Trade Review: March Trade Surplus Jumps Before Trump Tariffs Hit
Goods trade surplus surged in March. The goods trade surplus picked up sharply to USD4.3bn in Mar from USD3.1bn in Feb, against expectations of a narrowing (Mansek: USD2.6bn; Consensus: USD2.8bn) (Exhibits 1 and 2). The surprise to our forecast was mainly due to stronger-than-expected commodity exports. Non-Oil&Gas surplus surged to USD6.0bn from USD4.8bn while Oil&Gas deficit was stable at USD1.7bn. The total goods trade surplus reached USD10.9bn in 1Q25 from USD9.1bn in 4Q24.
Commodity still led exports. Exports rose by 5.9% m-o-m, up from a 2.4% increase in Feb, led by higher iron and steel, oil&gas and machinery exports (Appendix). Iron and steel exports surged by 19.6% m-o-m from -6.2% in Feb, led by higher volume (Exhibit 3). Additionally, oil and gas exports rose by 28.8% from 6.7% in Feb. By contrast, coal and CPO exports declined by 5.5% and 3.6% m-o-m from -3.8% and 58.4% in Feb. Nonetheless, total export growth fell sharply to a stronger-than-expected 3.2% y-o-y from 13.9% in Feb, partly reflecting normalization from low-base effect in Feb.
Stronger exports to China and the US. By country, exports to China picked up sharply to 9.5% y-o-y from 5.3% in Feb, led by nickel products (Exhibit 4). Exports to the US also surged to 20% y-o-y from 11.6% in Feb, in line with the surge in electrical equipment and footwear. Meanwhile, exports to the India deteriorated to -20.7% y-o-y from 8.1% in Feb, consistent with the sharp drop in terms of growth of CPO exports.

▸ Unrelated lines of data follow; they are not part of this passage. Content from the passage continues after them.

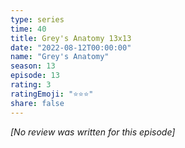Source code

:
 ```yaml
---
type: series
time: 40
title: Grey's Anatomy 13x13
date: "2022-08-12T00:00:00"
name: "Grey's Anatomy"
season: 13
episode: 13
rating: 3
ratingEmoji: "⭐️⭐️⭐️"
share: false
---
```


_[No review was written for this episode]_
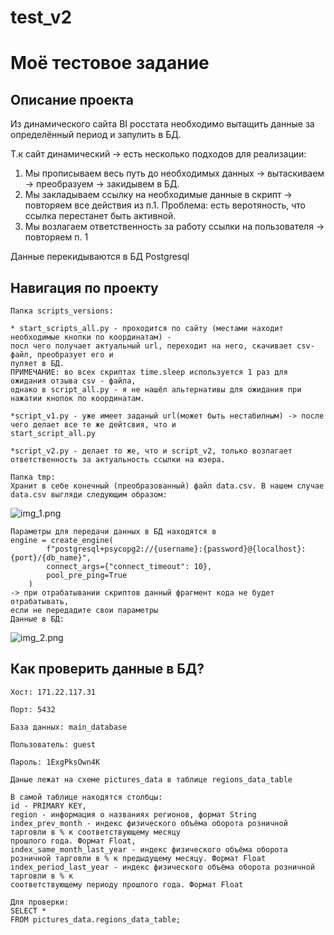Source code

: # test_v2
#  Моё тестовое задание

##  Описание проекта

Из динамического сайта BI росстата необходимо вытащить данные за определённый период и запулить в БД.

Т.к сайт динамический -> есть несколько подходов для реализации:
1) Мы прописываем весь путь до необходимых данных -> вытаскиваем -> преобразуем -> закидывем в БД.
2) Мы закладываем ссылку на необходимые данные в скрипт -> повторяем все действия из п.1. Проблема: есть веротяность, что ссылка перестанет быть активной.
3) Мы возлагаем ответственность за работу ссылки на пользователя -> повторяем п. 1

Данные перекидываются в БД Postgresql

##  Навигация по проекту

```
Папка scripts_versions:

* start_scripts_all.py - проходится по сайту (местами находит необходимые кнопки по координатам) - 
посл чего получает актуальный url, переходит на него, скачивает csv-файл, преобразует его и
пуляет в БД.
ПРИМЕЧАНИЕ: во всех скриптах time.sleep используется 1 раз для ожидания отзыва csv - файла,
однако в script_all.py - я не нашёл альтернативы для ожидания при нажатии кнопок по координатам.

*script_v1.py - уже имеет заданый url(может быть нестабилным) -> после чего делает все те же дейтсвия, что и
start_script_all.py
 
*script_v2.py - делает то же, что и script_v2, только возлагает ответственность за актуальность ссылки на юзера.
```
```
Папка tmp:
Хранит в себе конечный (преобразованный) файл data.csv. В нашем случае data.csv выгляди следующим образом:
```
![img_1.png](img_1.png)
```
Параметры для передачи данных в БД находятся в
engine = create_engine(
        f"postgresql+psycopg2://{username}:{password}@{localhost}:{port}/{db_name}",
        connect_args={"connect_timeout": 10},
        pool_pre_ping=True
    )
-> при отрабатывании скриптов данный фрагмент кода не будет отрабатывать, 
если не передадите свои параметры
Данные в БД:
```
![img_2.png](img_2.png)
## Как проверить данные в БД?

```
Хост: 171.22.117.31
```
```
Порт: 5432
```
```
База данных: main_database
```
```
Пользователь: guest
```
```
Пароль: 1ExgPksOwn4K
```
```
Даные лежат на схеме pictures_data в таблице regions_data_table

В самой таблице находятся столбцы: 
id - PRIMARY KEY,
region - информация о названиях регионов, формат String
index_prev_month - индекс физического объёма оборота розничной тарговли в % к соответствующему месяцу 
прошлого года. Формат Float,
index_same_month_last_year - индекс физического объёма оборота розничной тарговли в % к предыдущему месяцу. Формат Float
index_period_last_year - индекс физического объёма оборота розничной тарговли в % к 
соответствующему периоду прошлого года. Формат Float

Для проверки:
SELECT *
FROM pictures_data.regions_data_table;
```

Steady imports. Imports moderated by 0.4% m-o-m, compared to a 5.1% increase in Feb, slightly below our forecast. Raw material import growth fell to 2.1% y-o-y from 4.7%, consistent with lower oil imports likely due to price effect (Exhibit 5). By contrast, capital goods import growth picked up sharply to 27.4% y-o-y from 5.3%, consistent with the improvement in fiscal spending in March (see Fiscal Watch: Fiscal Spending and Tax Collections Improved in March). In addition, consumption goods import growth improved to -5.8% y-o-y from -21.2%, likely reflecting the Ramadhan and Lebaran effect.

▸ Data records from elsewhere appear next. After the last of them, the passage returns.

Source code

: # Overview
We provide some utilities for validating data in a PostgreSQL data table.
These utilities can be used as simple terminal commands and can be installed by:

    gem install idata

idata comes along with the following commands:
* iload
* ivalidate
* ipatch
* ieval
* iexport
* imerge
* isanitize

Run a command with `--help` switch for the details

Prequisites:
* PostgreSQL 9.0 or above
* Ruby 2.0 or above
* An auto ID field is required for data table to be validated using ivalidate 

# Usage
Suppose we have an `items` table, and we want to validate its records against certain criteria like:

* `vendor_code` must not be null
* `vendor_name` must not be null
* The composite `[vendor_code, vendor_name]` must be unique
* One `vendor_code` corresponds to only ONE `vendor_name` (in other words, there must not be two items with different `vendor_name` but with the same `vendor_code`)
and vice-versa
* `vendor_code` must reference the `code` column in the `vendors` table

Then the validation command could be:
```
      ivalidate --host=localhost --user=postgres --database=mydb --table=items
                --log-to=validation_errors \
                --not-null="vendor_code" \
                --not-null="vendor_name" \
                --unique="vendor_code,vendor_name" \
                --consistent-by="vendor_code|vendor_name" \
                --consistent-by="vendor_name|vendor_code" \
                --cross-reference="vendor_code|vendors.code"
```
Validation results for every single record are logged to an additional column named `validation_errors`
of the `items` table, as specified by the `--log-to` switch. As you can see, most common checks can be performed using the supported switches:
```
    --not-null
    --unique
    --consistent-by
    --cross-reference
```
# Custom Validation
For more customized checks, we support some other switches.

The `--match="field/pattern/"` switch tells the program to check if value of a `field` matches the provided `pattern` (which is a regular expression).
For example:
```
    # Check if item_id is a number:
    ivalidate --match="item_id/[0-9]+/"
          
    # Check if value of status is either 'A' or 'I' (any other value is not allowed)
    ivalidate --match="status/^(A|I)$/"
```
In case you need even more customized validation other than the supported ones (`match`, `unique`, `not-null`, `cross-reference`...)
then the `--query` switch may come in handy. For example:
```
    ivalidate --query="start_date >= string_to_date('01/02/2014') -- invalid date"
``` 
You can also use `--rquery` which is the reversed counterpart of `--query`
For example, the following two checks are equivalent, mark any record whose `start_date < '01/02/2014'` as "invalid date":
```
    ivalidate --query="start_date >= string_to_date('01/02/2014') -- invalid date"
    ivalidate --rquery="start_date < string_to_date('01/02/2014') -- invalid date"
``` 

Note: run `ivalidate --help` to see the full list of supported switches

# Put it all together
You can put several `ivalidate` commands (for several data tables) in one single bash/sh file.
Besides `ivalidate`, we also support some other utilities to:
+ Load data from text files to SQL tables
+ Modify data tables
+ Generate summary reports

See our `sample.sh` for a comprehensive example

We continue to expect a widening CAD in 2025. We just recently revised down our 2025 CAD forecast to 1.5% of GDP from 1.1% initially (2025 BI forecast range: 0.5-1.3%), reflecting the impact of higher import tariff by the US announced on 2 April (see Tariff Ripple: Mapping the Impact on Indonesia). Despite the better-than-expected trade surplus in Mar, we expect a lower trade surplus ahead due to both volume and price effects. In terms of monetary policy, we expect BI to pause again this week, keeping the policy rate at 5.75% amid persistent pressure to Rupiah and ongoing global uncertainties from Trump tariffs. However, we expect BI to continue sounding dovish by signaling that room for further cuts is still available.